The features of the invention mentioned above, as well as others, will emerge more clearly from the reading of the following description of at least one example embodiment, said description being made in relation to the accompanying drawings, among which:
The method for selecting portions of images with a view to a display that is the object of the invention makes it possible to implement an automated and optimised framing of a subject (for example a speaker) during a videoconference session. The method comprises steps illustrated on
According to the example described, an automatic detection module implements, from the video stream 1 comprising a succession of images illustrating the subject 100, a detection of a zone of the image comprising and delimiting the subject 100 for each of the images of the video stream 1. In other words, it is a case of a function of automatic subject detection from a video stream operating from the video stream 1.

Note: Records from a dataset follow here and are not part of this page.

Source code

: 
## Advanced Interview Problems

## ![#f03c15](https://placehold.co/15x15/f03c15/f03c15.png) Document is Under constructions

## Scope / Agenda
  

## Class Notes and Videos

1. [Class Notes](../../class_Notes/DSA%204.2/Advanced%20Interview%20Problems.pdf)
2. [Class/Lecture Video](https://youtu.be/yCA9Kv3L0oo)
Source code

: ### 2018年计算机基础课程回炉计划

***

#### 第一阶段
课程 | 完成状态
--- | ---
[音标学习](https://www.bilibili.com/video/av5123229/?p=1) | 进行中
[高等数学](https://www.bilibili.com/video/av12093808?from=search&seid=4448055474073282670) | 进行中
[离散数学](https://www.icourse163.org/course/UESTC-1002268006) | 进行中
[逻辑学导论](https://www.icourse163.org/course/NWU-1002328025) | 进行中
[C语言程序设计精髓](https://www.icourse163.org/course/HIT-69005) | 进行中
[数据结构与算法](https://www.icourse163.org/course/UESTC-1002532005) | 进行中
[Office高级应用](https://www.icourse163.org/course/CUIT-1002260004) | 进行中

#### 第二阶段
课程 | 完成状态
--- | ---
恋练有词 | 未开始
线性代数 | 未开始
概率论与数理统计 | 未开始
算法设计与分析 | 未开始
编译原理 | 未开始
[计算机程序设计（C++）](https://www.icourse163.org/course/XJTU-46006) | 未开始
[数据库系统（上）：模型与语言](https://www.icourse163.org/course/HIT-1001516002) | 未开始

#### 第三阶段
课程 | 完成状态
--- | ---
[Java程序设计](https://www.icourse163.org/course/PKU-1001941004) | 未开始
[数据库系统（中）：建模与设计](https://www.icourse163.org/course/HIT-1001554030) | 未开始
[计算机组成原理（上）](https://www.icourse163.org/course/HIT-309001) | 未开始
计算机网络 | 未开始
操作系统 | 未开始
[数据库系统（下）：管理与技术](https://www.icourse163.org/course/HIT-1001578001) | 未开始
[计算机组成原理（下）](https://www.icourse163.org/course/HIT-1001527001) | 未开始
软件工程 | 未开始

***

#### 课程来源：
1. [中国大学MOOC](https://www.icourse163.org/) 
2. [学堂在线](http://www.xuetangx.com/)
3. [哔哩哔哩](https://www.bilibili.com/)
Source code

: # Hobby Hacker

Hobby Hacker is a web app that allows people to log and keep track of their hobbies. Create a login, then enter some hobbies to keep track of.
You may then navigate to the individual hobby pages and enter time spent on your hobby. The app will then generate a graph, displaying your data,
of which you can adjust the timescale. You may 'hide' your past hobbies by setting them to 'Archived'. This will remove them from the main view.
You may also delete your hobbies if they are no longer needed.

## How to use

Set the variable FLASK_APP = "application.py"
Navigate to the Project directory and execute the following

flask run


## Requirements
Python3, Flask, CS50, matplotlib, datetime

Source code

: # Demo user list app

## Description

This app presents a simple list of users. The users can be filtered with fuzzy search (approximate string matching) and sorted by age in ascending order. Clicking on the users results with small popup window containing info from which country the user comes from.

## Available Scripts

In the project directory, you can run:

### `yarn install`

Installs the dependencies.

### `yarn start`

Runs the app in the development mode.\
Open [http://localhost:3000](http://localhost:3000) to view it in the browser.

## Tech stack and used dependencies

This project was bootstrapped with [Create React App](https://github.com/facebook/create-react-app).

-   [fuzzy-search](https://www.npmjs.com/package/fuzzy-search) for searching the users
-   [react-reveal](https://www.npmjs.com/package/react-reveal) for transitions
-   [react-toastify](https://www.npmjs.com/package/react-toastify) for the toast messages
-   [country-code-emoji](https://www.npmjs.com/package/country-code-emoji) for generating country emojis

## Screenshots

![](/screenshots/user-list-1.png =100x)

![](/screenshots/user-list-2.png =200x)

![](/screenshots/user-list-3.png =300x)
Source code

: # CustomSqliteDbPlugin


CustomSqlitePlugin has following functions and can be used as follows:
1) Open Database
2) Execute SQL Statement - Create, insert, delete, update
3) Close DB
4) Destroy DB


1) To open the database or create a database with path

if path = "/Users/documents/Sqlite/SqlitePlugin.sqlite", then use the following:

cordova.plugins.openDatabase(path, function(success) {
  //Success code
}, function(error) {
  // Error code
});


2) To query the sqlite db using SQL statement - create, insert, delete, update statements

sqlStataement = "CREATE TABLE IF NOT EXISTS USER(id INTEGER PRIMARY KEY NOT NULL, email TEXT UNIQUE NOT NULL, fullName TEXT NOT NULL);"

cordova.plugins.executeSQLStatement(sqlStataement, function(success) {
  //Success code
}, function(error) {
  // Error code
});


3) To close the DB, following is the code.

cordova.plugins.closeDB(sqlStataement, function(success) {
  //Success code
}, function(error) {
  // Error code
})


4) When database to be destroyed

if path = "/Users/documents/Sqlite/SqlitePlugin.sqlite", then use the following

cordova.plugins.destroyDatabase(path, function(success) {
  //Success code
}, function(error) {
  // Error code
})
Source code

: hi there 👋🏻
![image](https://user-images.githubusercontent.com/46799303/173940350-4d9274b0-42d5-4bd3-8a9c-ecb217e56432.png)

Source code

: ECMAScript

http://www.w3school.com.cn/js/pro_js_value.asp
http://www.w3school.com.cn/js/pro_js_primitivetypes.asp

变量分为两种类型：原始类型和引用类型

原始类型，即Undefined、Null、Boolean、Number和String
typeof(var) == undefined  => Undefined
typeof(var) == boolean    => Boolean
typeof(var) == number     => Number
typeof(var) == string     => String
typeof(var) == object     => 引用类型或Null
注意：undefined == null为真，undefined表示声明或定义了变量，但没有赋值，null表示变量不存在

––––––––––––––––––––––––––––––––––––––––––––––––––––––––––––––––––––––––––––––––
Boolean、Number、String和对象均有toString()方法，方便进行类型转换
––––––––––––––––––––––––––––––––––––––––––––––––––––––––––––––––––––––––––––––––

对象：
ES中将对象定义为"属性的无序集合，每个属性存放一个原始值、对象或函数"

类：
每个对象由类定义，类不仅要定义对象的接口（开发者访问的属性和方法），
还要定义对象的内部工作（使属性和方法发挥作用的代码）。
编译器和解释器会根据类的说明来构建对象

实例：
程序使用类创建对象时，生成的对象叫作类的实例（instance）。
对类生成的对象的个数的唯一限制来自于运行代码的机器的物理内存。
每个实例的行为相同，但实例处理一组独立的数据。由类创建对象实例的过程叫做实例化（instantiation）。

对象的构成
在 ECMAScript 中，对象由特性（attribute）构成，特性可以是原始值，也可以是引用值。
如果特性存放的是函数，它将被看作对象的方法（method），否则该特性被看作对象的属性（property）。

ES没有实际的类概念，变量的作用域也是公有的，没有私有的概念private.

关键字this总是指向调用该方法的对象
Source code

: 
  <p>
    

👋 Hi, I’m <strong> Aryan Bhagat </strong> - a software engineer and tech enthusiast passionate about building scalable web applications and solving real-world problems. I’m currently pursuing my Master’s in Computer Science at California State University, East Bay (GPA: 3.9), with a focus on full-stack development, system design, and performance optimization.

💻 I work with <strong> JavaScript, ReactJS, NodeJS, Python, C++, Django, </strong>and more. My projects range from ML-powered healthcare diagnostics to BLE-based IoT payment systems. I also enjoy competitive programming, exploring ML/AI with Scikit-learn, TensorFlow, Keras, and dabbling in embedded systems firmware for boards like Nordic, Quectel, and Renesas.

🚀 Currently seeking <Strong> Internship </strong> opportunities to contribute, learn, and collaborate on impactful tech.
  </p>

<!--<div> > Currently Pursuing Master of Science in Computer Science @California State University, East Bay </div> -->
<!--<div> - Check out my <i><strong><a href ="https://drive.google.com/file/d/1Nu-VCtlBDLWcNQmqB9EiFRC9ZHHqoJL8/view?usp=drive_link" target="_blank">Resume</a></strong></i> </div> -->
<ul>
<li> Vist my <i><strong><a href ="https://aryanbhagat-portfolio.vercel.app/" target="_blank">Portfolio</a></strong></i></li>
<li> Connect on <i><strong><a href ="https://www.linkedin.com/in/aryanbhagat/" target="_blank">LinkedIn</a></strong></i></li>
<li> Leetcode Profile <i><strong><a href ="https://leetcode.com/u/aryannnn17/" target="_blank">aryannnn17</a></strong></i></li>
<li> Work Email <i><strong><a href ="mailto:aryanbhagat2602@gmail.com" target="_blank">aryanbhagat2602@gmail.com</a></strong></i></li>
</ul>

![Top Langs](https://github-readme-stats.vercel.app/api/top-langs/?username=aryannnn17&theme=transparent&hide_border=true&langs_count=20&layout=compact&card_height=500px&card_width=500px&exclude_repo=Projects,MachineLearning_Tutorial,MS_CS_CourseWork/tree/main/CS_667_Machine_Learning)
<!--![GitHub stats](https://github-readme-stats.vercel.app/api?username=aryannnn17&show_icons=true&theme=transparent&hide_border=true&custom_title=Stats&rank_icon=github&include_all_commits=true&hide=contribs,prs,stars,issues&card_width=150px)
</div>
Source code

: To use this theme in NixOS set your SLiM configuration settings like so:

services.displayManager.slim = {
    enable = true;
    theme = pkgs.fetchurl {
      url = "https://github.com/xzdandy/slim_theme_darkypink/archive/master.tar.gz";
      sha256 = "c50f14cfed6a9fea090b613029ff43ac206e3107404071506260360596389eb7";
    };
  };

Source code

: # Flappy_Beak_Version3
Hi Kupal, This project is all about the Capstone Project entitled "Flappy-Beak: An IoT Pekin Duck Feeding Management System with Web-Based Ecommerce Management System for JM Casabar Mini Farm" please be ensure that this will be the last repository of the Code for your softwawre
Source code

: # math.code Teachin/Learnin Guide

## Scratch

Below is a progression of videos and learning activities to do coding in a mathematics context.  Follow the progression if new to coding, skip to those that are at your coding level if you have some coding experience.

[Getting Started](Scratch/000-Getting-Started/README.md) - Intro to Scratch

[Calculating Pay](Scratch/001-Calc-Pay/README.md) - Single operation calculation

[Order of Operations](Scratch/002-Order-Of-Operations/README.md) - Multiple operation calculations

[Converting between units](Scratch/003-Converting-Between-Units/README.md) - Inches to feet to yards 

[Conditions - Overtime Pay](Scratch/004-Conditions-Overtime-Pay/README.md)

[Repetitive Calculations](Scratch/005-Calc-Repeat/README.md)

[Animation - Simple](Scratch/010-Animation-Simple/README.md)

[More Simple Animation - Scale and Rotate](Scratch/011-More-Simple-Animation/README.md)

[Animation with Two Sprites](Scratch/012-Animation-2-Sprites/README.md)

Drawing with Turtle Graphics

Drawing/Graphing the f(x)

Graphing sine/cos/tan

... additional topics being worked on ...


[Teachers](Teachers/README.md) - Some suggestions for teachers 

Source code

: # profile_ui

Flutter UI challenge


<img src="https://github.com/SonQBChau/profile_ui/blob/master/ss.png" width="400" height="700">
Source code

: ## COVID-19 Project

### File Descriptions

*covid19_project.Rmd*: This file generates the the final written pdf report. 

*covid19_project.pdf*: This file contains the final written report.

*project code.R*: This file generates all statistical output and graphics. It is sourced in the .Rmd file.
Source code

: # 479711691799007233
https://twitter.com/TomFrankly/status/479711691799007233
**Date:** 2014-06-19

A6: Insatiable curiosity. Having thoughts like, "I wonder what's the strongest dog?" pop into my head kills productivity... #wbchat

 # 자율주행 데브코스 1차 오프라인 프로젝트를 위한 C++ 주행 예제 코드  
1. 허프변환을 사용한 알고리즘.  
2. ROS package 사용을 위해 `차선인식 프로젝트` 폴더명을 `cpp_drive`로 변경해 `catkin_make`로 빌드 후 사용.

According to the example described, only the face of the subject and the top of their chest are visible in the field of the camera used and the subject is therefore here illustrated by their face. This example is not limitative and the detection of the subject could implement a detection of the person as a whole, or of the entire visible part of the person (the upper half of their body when they are sitting at a desk, for example). According to another example of a variant, and as already indicated, the detection could apply to a plurality of persons present in the field of the camera. According to this variant, the subject detected then comprises said plurality of persons detected. In other words, if a plurality of persons are detected in an image of the video stream 1, they can be treated as a single subject for the subsequent operations.
According to one embodiment, the detection of the subject is implemented by executing an object detection algorithm using a so-called machine learning technique using a neural network, such as the DeepLabV3 neural network or the BlazeFace neural network, or an algorithm implementing the Viola-Jones method. According to the example illustrated, at least one zone of the “bounding box” type comprising the subject 100 is thus defined for each of the images 12, 14 and 16 and such a bounding box is defined by coordinates x (on the X-axis) and y (on the Y-axis) of one of its diagonals. Thus, for example, a bounding box defined by points of respective coordinates x1, y1 and x2, y2 is determined for the image 12. In a similar manner, a bounding box defined by points of respective coordinates x1′, y1′ and x2′, y2′ is determined for the image 14 and a bounding box defined by points of respective coordinates x1″, y1Δ and x2Δ, y2″ is determined for the image 16. There again, the example described is not limitative, and some systems or modules for automatic subject detection in an image have several bounding boxes per image, which are then as many bounding-box propositions that are potentially relevant for locating a subject of interest detected in the image concerned. In the latter case, a “resultant” or “final” bounding box is determined so as to comprise all the bounding boxes proposed, while being as small as possible. For example, in the case where two bounding boxes are presented at the output of the subject detection module, for a given image, it is possible to retain the smaller X-axis coordinate among the two X-axis coordinates and the smaller among the two Y-axis coordinates for defining the coordinates of a first point of the diagonal of the resultant bounding box. In a similar manner, it is possible to retain the larger coordinate among the two X-axis coordinates and the larger coordinate among the two Y-axis coordinates for defining the coordinates of a second point of the diagonal of the resultant bounding box. This thus gives the case where a single bounding box, referred to as “final bounding box” or “resultant bounding box” is to be considered for the subsequent operations.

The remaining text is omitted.